*** Block opens ***

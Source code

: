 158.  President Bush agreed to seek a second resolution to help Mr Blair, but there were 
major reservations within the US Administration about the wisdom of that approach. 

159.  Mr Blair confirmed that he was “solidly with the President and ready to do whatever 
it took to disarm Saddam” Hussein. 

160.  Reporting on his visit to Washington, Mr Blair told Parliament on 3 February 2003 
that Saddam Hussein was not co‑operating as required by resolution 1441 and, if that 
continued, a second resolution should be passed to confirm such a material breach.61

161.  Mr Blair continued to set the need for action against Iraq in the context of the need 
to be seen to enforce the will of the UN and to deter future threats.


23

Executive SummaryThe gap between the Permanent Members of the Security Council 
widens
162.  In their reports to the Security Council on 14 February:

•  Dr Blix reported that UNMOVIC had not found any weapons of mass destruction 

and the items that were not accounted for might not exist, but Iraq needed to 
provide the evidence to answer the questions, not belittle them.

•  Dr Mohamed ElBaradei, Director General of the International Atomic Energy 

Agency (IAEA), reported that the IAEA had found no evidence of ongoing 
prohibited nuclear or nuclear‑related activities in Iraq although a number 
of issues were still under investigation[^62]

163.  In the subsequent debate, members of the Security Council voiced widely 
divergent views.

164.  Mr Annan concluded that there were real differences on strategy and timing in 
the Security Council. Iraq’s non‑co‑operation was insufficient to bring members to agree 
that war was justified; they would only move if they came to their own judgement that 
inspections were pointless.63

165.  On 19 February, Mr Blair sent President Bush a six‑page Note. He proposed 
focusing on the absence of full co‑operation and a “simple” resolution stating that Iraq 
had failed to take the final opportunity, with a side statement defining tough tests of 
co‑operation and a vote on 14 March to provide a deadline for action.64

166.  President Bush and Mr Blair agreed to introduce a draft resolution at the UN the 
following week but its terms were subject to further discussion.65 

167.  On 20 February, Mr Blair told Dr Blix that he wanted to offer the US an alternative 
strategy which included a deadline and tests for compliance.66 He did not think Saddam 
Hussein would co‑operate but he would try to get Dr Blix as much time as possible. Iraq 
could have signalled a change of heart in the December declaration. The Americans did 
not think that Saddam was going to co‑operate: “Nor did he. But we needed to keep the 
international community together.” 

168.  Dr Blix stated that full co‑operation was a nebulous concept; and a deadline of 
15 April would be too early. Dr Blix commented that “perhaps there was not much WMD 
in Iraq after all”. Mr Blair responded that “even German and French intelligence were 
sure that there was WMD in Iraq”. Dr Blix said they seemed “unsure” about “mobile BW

*** Block closes ***

Directions for this task. An exact copy of every record is required.

Solution below.
Source code

: 158.  President Bush agreed to seek a second resolution to help Mr Blair, but there were 
major reservations within the US Administration about the wisdom of that approach. 

159.  Mr Blair confirmed that he was “solidly with the President and ready to do whatever 
it took to disarm Saddam” Hussein. 

160.  Reporting on his visit to Washington, Mr Blair told Parliament on 3 February 2003 
that Saddam Hussein was not co‑operating as required by resolution 1441 and, if that 
continued, a second resolution should be passed to confirm such a material breach.61

161.  Mr Blair continued to set the need for action against Iraq in the context of the need 
to be seen to enforce the will of the UN and to deter future threats.


23

Executive SummaryThe gap between the Permanent Members of the Security Council 
widens
162.  In their reports to the Security Council on 14 February:

•  Dr Blix reported that UNMOVIC had not found any weapons of mass destruction 

and the items that were not accounted for might not exist, but Iraq needed to 
provide the evidence to answer the questions, not belittle them.

•  Dr Mohamed ElBaradei, Director General of the International Atomic Energy 

Agency (IAEA), reported that the IAEA had found no evidence of ongoing 
prohibited nuclear or nuclear‑related activities in Iraq although a number 
of issues were still under investigation[^62]

163.  In the subsequent debate, members of the Security Council voiced widely 
divergent views.

164.  Mr Annan concluded that there were real differences on strategy and timing in 
the Security Council. Iraq’s non‑co‑operation was insufficient to bring members to agree 
that war was justified; they would only move if they came to their own judgement that 
inspections were pointless.63

165.  On 19 February, Mr Blair sent President Bush a six‑page Note. He proposed 
focusing on the absence of full co‑operation and a “simple” resolution stating that Iraq 
had failed to take the final opportunity, with a side statement defining tough tests of 
co‑operation and a vote on 14 March to provide a deadline for action.64

166.  President Bush and Mr Blair agreed to introduce a draft resolution at the UN the 
following week but its terms were subject to further discussion.65 

167.  On 20 February, Mr Blair told Dr Blix that he wanted to offer the US an alternative 
strategy which included a deadline and tests for compliance.66 He did not think Saddam 
Hussein would co‑operate but he would try to get Dr Blix as much time as possible. Iraq 
could have signalled a change of heart in the December declaration. The Americans did 
not think that Saddam was going to co‑operate: “Nor did he. But we needed to keep the 
international community together.” 

168.  Dr Blix stated that full co‑operation was a nebulous concept; and a deadline of 
15 April would be too early. Dr Blix commented that “perhaps there was not much WMD 
in Iraq after all”. Mr Blair responded that “even German and French intelligence were 
sure that there was WMD in Iraq”. Dr Blix said they seemed “unsure” about “mobile BW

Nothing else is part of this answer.